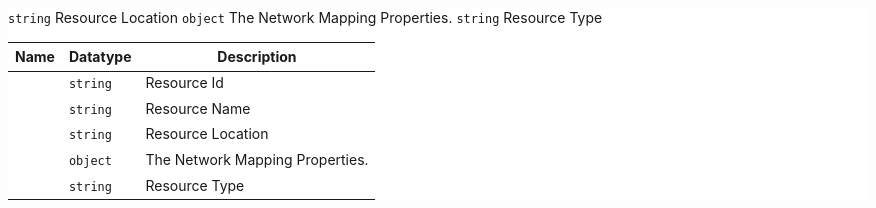</tr>
<tr>
    <td><CopyableCode code="location" /></td>
    <td><code>string</code></td>
    <td>Resource Location</td>
</tr>
<tr>
    <td><CopyableCode code="properties" /></td>
    <td><code>object</code></td>
    <td>The Network Mapping Properties.</td>
</tr>
<tr>
    <td><CopyableCode code="type" /></td>
    <td><code>string</code></td>
    <td>Resource Type</td>
</tr>
</tbody>
</table>
</TabItem>
<TabItem value="list_by_replication_networks">

<table>
<thead>
    <tr>
    <th>Name</th>
    <th>Datatype</th>
    <th>Description</th>
    </tr>
</thead>
<tbody>
<tr>
    <td><CopyableCode code="id" /></td>
    <td><code>string</code></td>
    <td>Resource Id</td>
</tr>
<tr>
    <td><CopyableCode code="name" /></td>
    <td><code>string</code></td>
    <td>Resource Name</td>
</tr>
<tr>
    <td><CopyableCode code="location" /></td>
    <td><code>string</code></td>
    <td>Resource Location</td>
</tr>
<tr>
    <td><CopyableCode code="properties" /></td>
    <td><code>object</code></td>
    <td>The Network Mapping Properties.</td>
</tr>
<tr>
    <td><CopyableCode code="type" /></td>
    <td><code>string</code></td>
    <td>Resource Type</td>
</tr>
</tbody>
</table>
</TabItem>
<TabItem value="list">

[Exercise details] Repeat exactly the lines from the line containing "<th>Datatype</th>" through the end of the listing above; both boundary lines are part of the output.

[Answer to this task]
    <th>Datatype</th>
    <th>Description</th>
    </tr>
</thead>
<tbody>
<tr>
    <td><CopyableCode code="id" /></td>
    <td><code>string</code></td>
    <td>Resource Id</td>
</tr>
<tr>
    <td><CopyableCode code="name" /></td>
    <td><code>string</code></td>
    <td>Resource Name</td>
</tr>
<tr>
    <td><CopyableCode code="location" /></td>
    <td><code>string</code></td>
    <td>Resource Location</td>
</tr>
<tr>
    <td><CopyableCode code="properties" /></td>
    <td><code>object</code></td>
    <td>The Network Mapping Properties.</td>
</tr>
<tr>
    <td><CopyableCode code="type" /></td>
    <td><code>string</code></td>
    <td>Resource Type</td>
</tr>
</tbody>
</table>
</TabItem>
<TabItem value="list">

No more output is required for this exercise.